Free agent
- Outfielder
- Born: February 23, 1996 (age 30) Stratford, New Jersey, U.S.
- Bats: RightThrows: Right

= Donovan Casey =

American baseball player (born 1996)

 Donovan Casey (born February 23, 1996) is an American professional baseball outfielder who is a free agent.

==Career==
A native of Stratford, New Jersey, Casey graduated from Sterling High School and played college baseball for Boston College. In 2017, he played collegiate summer baseball with the Chatham Anglers of the Cape Cod Baseball League.

===Los Angeles Dodgers===
Casey was selected by the Los Angeles Dodgers in the 20th round of the 2017 MLB draft. He played for the Ogden Raptors and Arizona League Dodgers in 2017 and the Rancho Cucamonga Quakes in 2018.

Casey split the 2019 season between Rancho Cucamonga and the Double–A Tulsa Drillers, accumulating a .260/.322/.479 batting line with 23 home runs, 76 RBI, and 22 stolen bases across 125 games. He did not play in a game in 2020 due to the cancellation of the minor league season because of the COVID-19 pandemic.

===Washington Nationals===
On July 30, 2021, he was traded to the Washington Nationals (along with Josiah Gray, Gerardo Carrillo, and Keibert Ruiz) in exchange for Trea Turner and Max Scherzer. He was selected as one of eight Nationals to participate in the Arizona Fall League in 2021, frequently leading off and playing center field for the Surprise Saguaros. On November 19, the Nationals added Casey to their 40-man roster to protect him from the Rule 5 draft.

Casey was called up to the majors for the first time on April 15, 2022, but was optioned back several days later without appearing in an MLB game, becoming a phantom ballplayer. On August 9, Casey was designated for assignment following the waiver claim of Jake McGee. He cleared waivers and was sent outright to the Triple–A Rochester Red Wings on August 11. In 84 games for Rochester, Casey hit .216/.279/.345 with seven home runs, 29 RBI, and six stolen bases.

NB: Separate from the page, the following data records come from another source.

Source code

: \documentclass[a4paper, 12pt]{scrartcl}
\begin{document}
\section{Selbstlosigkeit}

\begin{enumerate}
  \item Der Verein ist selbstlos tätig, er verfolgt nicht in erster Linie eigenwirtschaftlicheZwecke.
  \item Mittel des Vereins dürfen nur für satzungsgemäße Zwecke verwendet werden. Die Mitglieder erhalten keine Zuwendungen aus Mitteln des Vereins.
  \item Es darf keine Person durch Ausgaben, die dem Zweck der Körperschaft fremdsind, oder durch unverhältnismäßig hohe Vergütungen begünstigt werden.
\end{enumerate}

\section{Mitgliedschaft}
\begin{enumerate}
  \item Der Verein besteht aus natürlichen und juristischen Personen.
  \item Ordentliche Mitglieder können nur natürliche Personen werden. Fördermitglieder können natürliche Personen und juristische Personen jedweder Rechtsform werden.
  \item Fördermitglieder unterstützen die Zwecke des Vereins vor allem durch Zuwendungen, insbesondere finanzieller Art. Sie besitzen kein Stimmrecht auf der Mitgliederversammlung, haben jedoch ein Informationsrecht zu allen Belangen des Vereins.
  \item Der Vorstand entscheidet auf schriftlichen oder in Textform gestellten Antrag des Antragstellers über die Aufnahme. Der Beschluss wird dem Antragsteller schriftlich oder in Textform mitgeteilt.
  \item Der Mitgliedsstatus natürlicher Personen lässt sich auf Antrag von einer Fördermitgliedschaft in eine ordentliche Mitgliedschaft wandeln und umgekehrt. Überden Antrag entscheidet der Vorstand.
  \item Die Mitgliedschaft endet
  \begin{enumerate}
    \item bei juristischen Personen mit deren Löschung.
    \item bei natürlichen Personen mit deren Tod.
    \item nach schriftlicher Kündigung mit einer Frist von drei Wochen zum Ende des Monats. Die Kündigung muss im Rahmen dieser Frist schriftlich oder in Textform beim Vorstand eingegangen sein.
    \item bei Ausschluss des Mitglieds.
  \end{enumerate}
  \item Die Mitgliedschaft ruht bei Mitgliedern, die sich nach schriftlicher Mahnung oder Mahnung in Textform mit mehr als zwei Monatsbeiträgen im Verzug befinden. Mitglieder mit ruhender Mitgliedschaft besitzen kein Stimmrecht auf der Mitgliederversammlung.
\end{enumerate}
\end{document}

Casey split the 2023 season between the Single–A Fredericksburg Nationals, High–A Wilmington Blue Rocks, and Double–A Harrisburg Senators. In 73 games between the three affiliates, he batted .191/.278/.245 with two home runs, 20 RBI, and nine stolen bases. Casey elected free agency following the season on November 6, 2023.

===York Revolution===
On April 9, 2024, Casey signed with the York Revolution of the Atlantic League of Professional Baseball. In 79 games for York, Casey batted .348/.398/.575 with 16 home runs, 96 RBI, and 33 stolen bases.

===Los Angeles Dodgers (second stint)===
On August 6, 2024, Casey's contract was purchased by the Dodgers organization. He was assigned to the Double-A Tulsa Drillers, where he hit .161 in 30 games and did not hit a home run. Casey elected free agency following the season on November 4.

===Sultanes de Monterrey===
On April 15, 2025, Casey signed with the Sultanes de Monterrey of the Mexican League. He made 81 appearances for the Sultanes, batting .282/.333/.412 with five home runs, 22 RBI, and 19 stolen bases. Casey was released by Monterrey on February 27, 2026.